Remix.run Logo
codyb 5 days ago

Really? No signs of slowing down?

A year or two ago when LLMs popped on the scene my coworkers would say "Look at how great this is, I can generate test cases".

Now my coworkers are saying "I can still generate test cases! And if I'm _really pacificcccc_, I can get it to generate small functions too!".

It seems to have slowed down considerably, but maybe that's just me.

lazide 5 days ago | parent | next [-]

At the beginning, it’s easy to extrapolate ‘magic’ to ‘can do everything’.

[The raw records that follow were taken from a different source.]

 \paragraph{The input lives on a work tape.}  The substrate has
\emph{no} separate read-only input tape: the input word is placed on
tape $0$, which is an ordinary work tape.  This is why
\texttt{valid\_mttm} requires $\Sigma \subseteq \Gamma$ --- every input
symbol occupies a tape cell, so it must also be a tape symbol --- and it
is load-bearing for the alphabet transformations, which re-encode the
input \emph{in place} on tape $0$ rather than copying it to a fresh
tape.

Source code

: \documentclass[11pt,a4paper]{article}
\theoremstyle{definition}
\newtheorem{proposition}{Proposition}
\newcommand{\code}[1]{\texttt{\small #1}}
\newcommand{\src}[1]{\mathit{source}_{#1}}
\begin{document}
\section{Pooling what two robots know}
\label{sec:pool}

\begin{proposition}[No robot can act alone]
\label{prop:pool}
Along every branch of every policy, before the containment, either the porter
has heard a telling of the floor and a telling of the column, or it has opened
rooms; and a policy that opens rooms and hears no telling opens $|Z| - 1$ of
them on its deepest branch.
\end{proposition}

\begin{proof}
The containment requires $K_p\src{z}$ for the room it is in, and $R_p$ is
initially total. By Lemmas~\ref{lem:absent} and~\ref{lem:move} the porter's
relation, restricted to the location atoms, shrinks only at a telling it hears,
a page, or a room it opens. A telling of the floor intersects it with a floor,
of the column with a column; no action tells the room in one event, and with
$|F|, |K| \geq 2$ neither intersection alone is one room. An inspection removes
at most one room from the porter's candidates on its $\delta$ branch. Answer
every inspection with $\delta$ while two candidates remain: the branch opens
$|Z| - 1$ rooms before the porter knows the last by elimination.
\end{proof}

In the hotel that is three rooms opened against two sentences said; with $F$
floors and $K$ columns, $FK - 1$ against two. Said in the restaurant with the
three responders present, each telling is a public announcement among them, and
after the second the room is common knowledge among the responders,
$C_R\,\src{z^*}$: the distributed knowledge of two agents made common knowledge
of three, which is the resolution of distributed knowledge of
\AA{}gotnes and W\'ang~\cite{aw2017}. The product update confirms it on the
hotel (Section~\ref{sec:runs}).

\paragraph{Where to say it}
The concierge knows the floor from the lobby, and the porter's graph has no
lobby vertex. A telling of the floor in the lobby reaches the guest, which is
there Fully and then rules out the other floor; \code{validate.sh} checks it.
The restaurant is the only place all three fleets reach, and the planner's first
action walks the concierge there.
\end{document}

Eventually, it stops being magic and the thinking changes - and we start to see the pros and cons, and see the gaps.

A lot of people are still in the ‘magic’ phase.

vonneumannstan 5 days ago | parent | prev | next [-]

Yeah NGL if you can't get a model that is top 1% in Competitive Coding and Gold level medal IMO tier to do anything useful thats just an indictment on your skill level with them.

tuesdaynight 5 days ago | parent | prev [-]

Sorry for the bluntness, but you sound like you have a lot of opinions about LLM performance for someone who says that doesn't use them. It's okay if you are against them, but if have used them 3 years ago, you have no idea if there were improvements or not.

Jensson 5 days ago | parent | next [-]

You can see what people built with LLM 3 years ago and what they build with LLM today and compare the two.

That is a very natural and efficient way to do it, and also more reliable than using your own experience since you are just a single data point with feelings.

You don't have to drive a car to see where cars were 20 years ago, see where cars are today, and say: "it doesn't look like cars will start flying anytime soon".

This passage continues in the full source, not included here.